▶ **TASK STATEMENT**:
Starting with the line that contains "nuclei. For a", write out each line through the end of the listing, unchanged. Output nothing else.

▶ **SOURCE DATA**:

------------------------------------------------

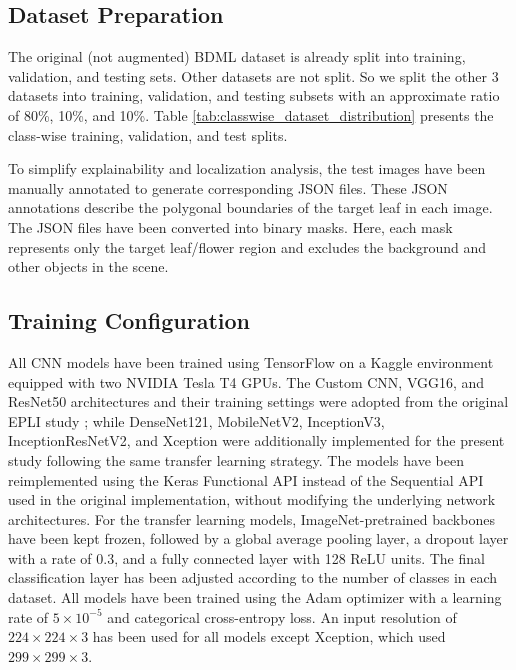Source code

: \documentclass[a4paper,fleqn]{cas-dc}
\begin{document}
\subsection{Dataset Preparation}
The original (not augmented) BDML dataset is already split into training, validation, and testing sets. Other datasets are not split. So we split the other 3 datasets into training, validation, and testing subsets with an approximate ratio of 80\%, 10\%, and 10\%. Table \ref{tab:classwise_dataset_distribution} presents the class-wise training, validation, and test splits.

To simplify explainability and localization analysis, the test images have been manually annotated to generate corresponding JSON files. These JSON annotations describe the polygonal boundaries of the target leaf in each image. The JSON files have been converted into binary masks. Here, each mask represents only the target leaf/flower region and excludes the background and other objects in the scene.




\subsection{Training Configuration}

All CNN models have been trained using TensorFlow on a Kaggle environment equipped with two NVIDIA Tesla T4 GPUs. The Custom CNN, VGG16, and ResNet50 architectures and their training settings were adopted from the original EPLI study \cite{r10}; while DenseNet121, MobileNetV2, InceptionV3, InceptionResNetV2, and Xception were additionally implemented for the present study following the same transfer learning strategy. The models have been reimplemented using the Keras Functional API instead of the Sequential API used in the original implementation, without modifying the underlying network architectures. For the transfer learning models, ImageNet-pretrained backbones have been kept frozen, followed by a global average pooling layer, a dropout layer with a rate of 0.3, and a fully connected layer with 128 ReLU units. The final classification layer has been adjusted according to the number of classes in each dataset. All models have been trained using the Adam optimizer with a learning rate of $5\times10^{-5}$ and categorical cross-entropy loss. An input resolution of $224\times224\times3$ has been used for all models except Xception, which used $299\times299\times3$.
\end{document}

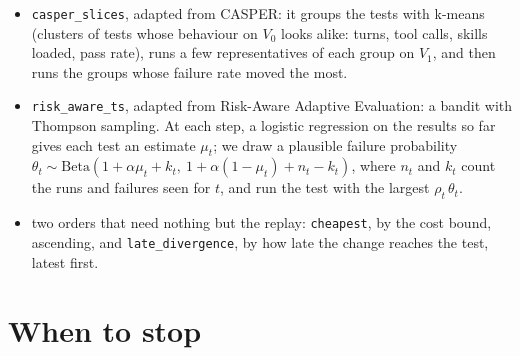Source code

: \documentclass[11pt,a4paper]{article}
\newcommand{\strat}[1]{\texttt{#1}}
\begin{document}
\begin{itemize}
\begin{itemize}
          changes: $s_{tc} = \mathrm{clip}(r_k\, \ell_{tk}\, \phi_t(c)\, \tau_t,\ s_{\min},\ s_{\max})$, where $k$
          is the kind of $c$, $r_k$ is how often tests that touched past changes of kind $k$ revealed them,
          $\ell_{tk}$ is how much better than average $t$ did on that kind, and $\tau_t$ is a bonus when the test's
          text is close to the diff or its author declared the dependency;
    \item after each result, Bayes' rule gives the \emph{posterior}, the probability of each hypothesis given the
          results so far. Its \emph{entropy} $H(h)$ measures how unsure we still are about what is broken. The
          next test is the one whose result is expected to lower that uncertainty the most per token, tilted by
          risk: $\arg\max_t \frac{H(h) - \mathbb{E}[H(h \mid X_t)]}{c(t)}\, (1 + \gamma(\rho_t - 1))$;
    \item after a test passes, the sensitivity of near-duplicates of that test is multiplied by $\delta < 1$,
          since their passing would add little.
  \end{itemize}
  \item \strat{casper\_slices}, adapted from CASPER: it groups the tests with k-means (clusters of tests whose
        behaviour on $V_0$ looks alike: turns, tool calls, skills loaded, pass rate), runs a few representatives
        of each group on $V_1$, and then runs the groups whose failure rate moved the most.
  \item \strat{risk\_aware\_ts}, adapted from Risk-Aware Adaptive Evaluation: a bandit with Thompson sampling.
        At each step, a logistic regression on the results so far gives each test an estimate $\mu_t$; we draw a
        plausible failure probability $\theta_t \sim \mathrm{Beta}(1 + \alpha\mu_t + k_t,\ 1 + \alpha(1 - \mu_t) +
        n_t - k_t)$, where $n_t$ and $k_t$ count the runs and failures seen for $t$, and run the test with the
        largest $\rho_t\, \theta_t$.
  \item two orders that need nothing but the replay: \strat{cheapest}, by the cost bound, ascending, and
        \strat{late\_divergence}, by how late the change reaches the test, latest first.
\end{itemize}

\section{When to stop}
\label{sec:stop}
\end{document}
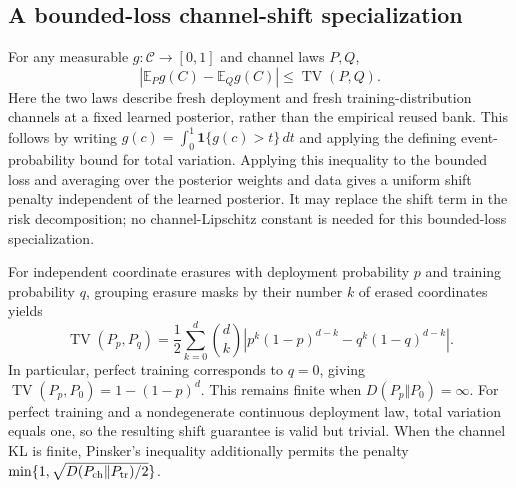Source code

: \subsection{A bounded-loss channel-shift specialization}
For any measurable $g:\mathcal C\to[0,1]$ and channel laws $P,Q$,
\begin{equation}
  \left|\mathbb E_Pg(C)-\mathbb E_Qg(C)\right|
  \leq \operatorname{TV}(P,Q).
\end{equation}
Here the two laws describe fresh deployment and fresh training-distribution
channels at a fixed learned posterior, rather than the empirical reused bank.
This follows by writing
$g(c)=\int_0^1\mathbf1\{g(c)>t\}\,dt$ and applying the defining
event-probability bound for total variation. Applying this inequality to
the bounded loss and averaging over the posterior weights and data gives
a uniform shift penalty independent of the learned posterior. It may
replace the shift term in the risk decomposition; no channel-Lipschitz
constant is needed for this bounded-loss specialization.

For independent coordinate erasures with deployment probability $p$ and
training probability $q$, grouping erasure masks by their number $k$ of
erased coordinates yields
\begin{equation}
  \operatorname{TV}(P_p,P_q)
  =\frac12\sum_{k=0}^{d}\binom dk
  \left|p^k(1-p)^{d-k}-q^k(1-q)^{d-k}\right|.
\end{equation}
In particular, perfect training corresponds to $q=0$, giving
$\operatorname{TV}(P_p,P_0)=1-(1-p)^d$. This remains finite when
$D(P_p\Vert P_0)=\infty$. For perfect training and a nondegenerate
continuous deployment law, total variation equals one, so the resulting
shift guarantee is valid but trivial. When the channel KL is finite,
Pinsker's inequality additionally permits the penalty
$\min\{1,\sqrt{D(P_{\rm ch}\Vert P_{\rm tr})/2}\}$.
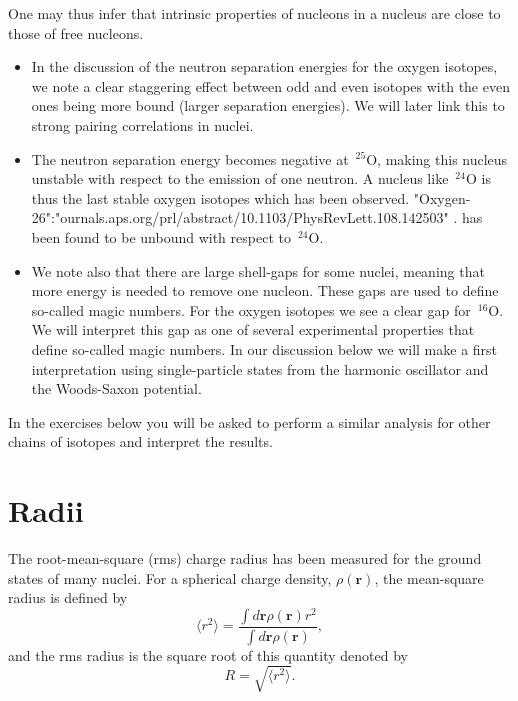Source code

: \documentclass[%
twoside,                 %
final,                   %
10pt]{article}
\begin{document}
\noindent
One may thus infer that intrinsic properties of nucleons in a nucleus are close to those of free nucleons.
\begin{itemize}
\item In the discussion of the neutron separation energies for the oxygen isotopes, we note  a clear staggering effect between odd and even isotopes with the even ones being more bound (larger separation energies). We will later link this to strong pairing correlations in nuclei.

\item The neutron separation energy becomes negative at $\,{}^{25}\mbox{O}$, making this nucleus unstable with respect to the emission of one neutron. A nucleus like $\,{}^{24}\mbox{O}$ is thus the last stable oxygen isotopes which has been observed. "Oxygen-26":"ournals.aps.org/prl/abstract/10.1103/PhysRevLett.108.142503" . has been found to be unbound with respect to $\,{}^{24}\mbox{O}$.

\item We note also that there are large shell-gaps for some nuclei, meaning that more energy is needed to remove one nucleon. These gaps are used to define so-called magic numbers. For the oxygen isotopes we see a clear gap for $\,{}^{16}\mbox{O}$. We will interpret this gap as one of several experimental properties that define so-called magic numbers. In our discussion below we will make a first interpretation using  single-particle states from the harmonic oscillator and the Woods-Saxon potential. 
\end{itemize}

\noindent
In the exercises below you will be asked to perform a similar analysis for other chains of isotopes and interpret the results. 



\section*{Radii}

The root-mean-square (rms) charge radius has been measured for the ground states of many
nuclei. For a spherical charge density, $\rho(\bm{r})$, the mean-square radius is defined by
\[
\langle r^2\rangle = \frac{ \int  d \bm{r} \rho(\bm{r}) r^2}{ \int  d \bm{r} \rho(\bm{r})},
\]
and the rms radius is the square root of this quantity denoted by
\[
R =\sqrt{ \langle r^2\rangle}.
\]
\end{document}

------------------------------------------------

▶ **YOUR SOLUTION**:
nuclei. For a spherical charge density, $\rho(\bm{r})$, the mean-square radius is defined by
\[
\langle r^2\rangle = \frac{ \int  d \bm{r} \rho(\bm{r}) r^2}{ \int  d \bm{r} \rho(\bm{r})},
\]
and the rms radius is the square root of this quantity denoted by
\[
R =\sqrt{ \langle r^2\rangle}.
\]
\end{document}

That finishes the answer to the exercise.